# COGS 108 - Data Checkpoint

# Names

- Jonathan Chou
- Eli Marx-Kahn
- Kevin Lee
- Sherry Ma

<a id='research_question'></a>
# Research Question

Is there a relationship between temperature trends and number of suicides in New York City? 
More specifically:
1. Do suicide rates in a given season differ when average temperatures in that season deviate from typical* seasonal temperatures?
2. Do anomalously warm or cold seasons have a correlation with higher or lower than average suicide rates?
    - Does higher fluctuation in temperature have a correlation with higher or lower than average suicide rates?
3. Do suicide rates differ between men and women in years when there is higher temperature fluctuation?

***Typical refers here to the average seasonal temperature across the years 2008-2014**


# Dataset(s)

### Dataset 1
- Dataset Name: Suicide counts and rates in New York City 2000-2014
- Link to the dataset: https://www1.nyc.gov/assets/doh/downloads/pdf/epi/databrief75.pdf
     - 5th page of pdf
- Number of observations: 15
- Description: Suicide counts in NYC from 2000-2014 and broken down by gender, rate type.

### Dataset 2
- Dataset Name: Seasonal counts of suicide in New York City 2008-2014 
- Link to the dataset: https://www1.nyc.gov/assets/doh/downloads/pdf/epi/databrief75.pdf
    - 6th page of pdf
- Number of observations: 7
- Description: Suicide counts in NYC from 2008-2014 and 4 seasons.

### Dataset 3
- Dataset Name: New York City Temperature Trends 2008-2010 
- Link to the dataset: https://www.climate.gov/maps-data/dataset/past-weather-zip-code-data-table
    - Must request air temperature data from NYC as CSV for specified date range
- Number of observations: 47733
- Description: Daily min/max/avg temperature gathered by the weather stations in New York for the years 2008-2010.


### Dataset 4
- Dataset Name: New York City Temperature Trends 2011-2013 
- Link to the dataset: https://www.climate.gov/maps-data/dataset/past-weather-zip-code-data-table
     - Must request air temperature data from NYC as CSV for specified date range
- Number of observations: 62131
- Description: Daily min/max/avg temperature gathered by the weather stations in New York for the years 2011-2013.

### Dataset 5
- Dataset Name: New York City Temperature Trends 2014 
- Link to the dataset: https://www.climate.gov/maps-data/dataset/past-weather-zip-code-data-table
    - Must request air temperature data from NYC as CSV for specified date range
- Number of observations: 21809
- Description: Daily min/max/avg temperature gathered by the weather stations in New York for the year 2014.
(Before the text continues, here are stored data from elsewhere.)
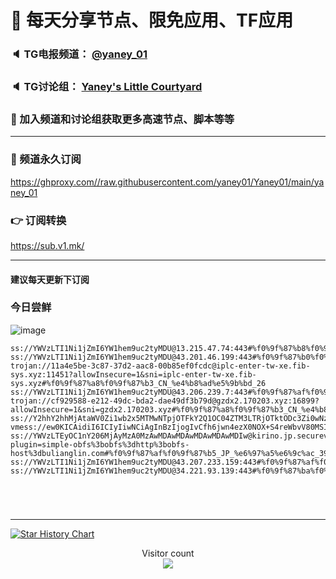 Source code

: # 🚀 每天分享节点、限免应用、TF应用
### 🔈 TG电报频道： [@yaney_01](https://t.me/yaney_01) 
### 🔈 TG讨论组： [Yaney's Little Courtyard](https://t.me/+caB8IkK7JvMzM2I1)
### 🔔 加入频道和讨论组获取更多高速节点、脚本等等  
***
### 🔗  频道永久订阅
   https://ghproxy.com//raw.githubusercontent.com/yaney01/Yaney01/main/yaney_01
### 👉  订阅转换
   https://sub.v1.mk/
***
#### 建议每天更新下订阅
### 今日尝鲜

![image](https://user-images.githubusercontent.com/53202722/234489427-b669eded-cea8-4f21-abe6-3410b456c135.png)


```
ss://YWVzLTI1Ni1jZmI6YW1hem9uc2tyMDU@13.215.47.74:443#%f0%9f%87%b8%f0%9f%87%ac_SG_%e6%96%b0%e5%8a%a0%e5%9d%a1_6
ss://YWVzLTI1Ni1jZmI6YW1hem9uc2tyMDU@43.201.46.199:443#%f0%9f%87%b0%f0%9f%87%b7_KR_%e9%9f%a9%e5%9b%bd_23
trojan://11a4e5be-3c87-37d2-aac8-00b85ef0fcdc@iplc-enter-tw-xe.fib-sys.xyz:11451?allowInsecure=1&sni=iplc-enter-tw-xe.fib-sys.xyz#%f0%9f%87%a8%f0%9f%87%b3_CN_%e4%b8%ad%e5%9b%bd_26
ss://YWVzLTI1Ni1jZmI6YW1hem9uc2tyMDU@43.206.239.7:443#%f0%9f%87%af%f0%9f%87%b5_JP_%e6%97%a5%e6%9c%ac_96
trojan://cf929588-e212-49dc-bda2-dae49df3b79d@gzdx2.170203.xyz:16899?allowInsecure=1&sni=gzdx2.170203.xyz#%f0%9f%87%a8%f0%9f%87%b3_CN_%e4%b8%ad%e5%9b%bd_35
ss://Y2hhY2hhMjAtaWV0Zi1wb2x5MTMwNTpjOTFkY2Q1OC04ZTM3LTRjOTktODc3Zi0wNzdkM2I0ZGYzYTc@v3.erciyun.men:1009#%f0%9f%87%af%f0%9f%87%b5_JP_%e6%97%a5%e6%9c%ac_67
vmess://ew0KICAidiI6ICIyIiwNCiAgInBzIjogIvCfh6jwn4ezX0NOX+S4reWbvV80MSIsDQogICJhZGQiOiAiZDBjZDg5NjQ4NTg3LnNhbmZlbjAwNC5tZSIsDQogICJwb3J0IjogIjE2NjEwIiwNCiAgImlkIjogIjZhODE0NmYyLWExMTYtNGMzYy1iZjViLWFhNDVkMTNjYWRmYSIsDQogICJhaWQiOiAiMCIsDQogICJzY3kiOiAiYXV0byIsDQogICJuZXQiOiAidGNwIiwNCiAgInR5cGUiOiAibm9uZSIsDQogICJob3N0IjogIiIsDQogICJwYXRoIjogIiIsDQogICJ0bHMiOiAiIiwNCiAgInNuaSI6ICIiDQp9
ss://YWVzLTEyOC1nY206MjAyMzA0MzAwMDAwMDAwMDAwMDAwMDIw@kirino.jp.securevpn.cc:1020/?plugin=simple-obfs%3bobfs%3dhttp%3bobfs-host%3dbulianglin.com#%f0%9f%87%af%f0%9f%87%b5_JP_%e6%97%a5%e6%9c%ac_39
ss://YWVzLTI1Ni1jZmI6YW1hem9uc2tyMDU@43.207.233.159:443#%f0%9f%87%af%f0%9f%87%b5_JP_%e6%97%a5%e6%9c%ac_58
ss://YWVzLTI1Ni1jZmI6YW1hem9uc2tyMDU@34.221.93.139:443#%f0%9f%87%ba%f0%9f%87%b8_US_%e7%be%8e%e5%9b%bd_42





```

***

[![Star History Chart](https://api.star-history.com/svg?repos=yaney01/Yaney01&type=Date)](https://star-history.com/#yaney01/Yaney01&Date)


<p align="center"> 
  Visitor count<br>
  <img src="https://profile-counter.glitch.me/yaney01/count.svg" />
</p>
### Multiple Datasets/Merge:
- Dataset 1 and 2 will be combined to one larger dataset where extra columns will be added as the suicide data pertain to different variables.
- Datasets 3, 4, and 5 all track the same variables with different timeframe observations, so they will be combined to one larger dataset that adds more rows. This way we have one dataset that contains the temperature data from 2008 to 2014. 



# Setup

In [1]:
import pandas as pd
import numpy as np

#getting the suicide data
suicide_count_yearly = pd.read_csv("Data/Suicide counts and rates in New York City 2000-2014.csv")
suicide_count_seasonal = pd.read_csv("Data/Seasonal counts of suicide in New York City 2008-2014.csv")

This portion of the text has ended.